Background
I had recently been gifted a Lenovo Thinkpad X220. This specific laptop was chosen due to its solid performance on FreeBSD and common usage amongst FreeBSD developers. In setting it up, I decided that I wanted to ditch BIOS and go pure UEFI. This triggered a small journey. =)
Rough Beginning
The first problem I ran into was with the install media/head snapshot that I downloaded. Excellent, it begins already! I ran smack dab into the problem described in PR 224825 ("Screen corruption booting 20171227 snapshot"). The kernel, immediately upon execution by loader, would draw the screen in a subset of the screen - seemingly at a lower resolution than the screen and heavily distorted. The end result is that the console is effectively unusable, especially for install media. The documented workaround is to do one of two things:
- Break into a loader prompt and manually set a GOP mode prior to booting
- Add `gop set X` to loader.rc.local
#1 requires you to remember to do this on every boot, and #2 is not a sustainable long-term solution for me due to lualoader, which I'll write about some other day. #2 is also not something you can, in good conscience, bake into a release image. I note here that if I weren't a FreeBSD developer myself then I would've likely punted the install media off of my flash drive in a heartbeat and chosen something else... this wouldn't have been a very good first impression. =(
The fix for this started with r331321. Further investigation had revealed to me that boot1.efi was choosing a console mode that would put the system into a higher resolution, but GOP would seemingly not reflect this change. We rely on GOP or UGA to tell us the size of the current framebuffer so that we can pass that on to the kernel, so when GOP is reporting 640x480 after your screen resolution has been set to 1024x768... well, that gives you the above mentioned problem.

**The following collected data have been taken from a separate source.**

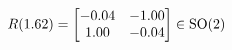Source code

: \documentclass[preview]{standalone}
\begin{document}
\begin{align*}
\special{dvisvgm:raw <g id='unique000'>}R(1.62) = \begin{bmatrix} -0.04 & -1.00 \\ 1.00 & -0.04 \end{bmatrix} \in \text{SO}(2)\special{dvisvgm:raw </g>}
\end{align*}
\end{document}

r331321 addresses this by deferring any mode selection until loader.conf(5) has been read, but before we draw anything of use. It actually adds an efi-autoresizecons loader command that does the dirty work, then we either do or do not invoke this in Forth/Lua. This may not be the cleanest of ways to do it, but we decidedly *do* want to do mode selection after loader.conf(5) has been read in so that the system user can effectively limit their console resolution if they'd like (see: efi_max_resolution). The last of the documentation changes for this work is in head as of r331470; any revision after that should be OK.
More Rough Patches
Next up was actually something I hadn't stumbled upon naturally. I had been helping out imp with testing some of his loader patches on ZFS systems (GELI and non-GELI). I figured out why it was failing with ZFS in general, and things were going well in that nature. His patches had actually helped a $work Lenovo that would fail to boot with the TPM enabled, but I think that's a story for another day. Anywho- his long term goal is to actually use UEFI variables more effectively, so I decided to take a look at efivar(8) and efibootmgr(8). This took us through some more rough waters! Read on.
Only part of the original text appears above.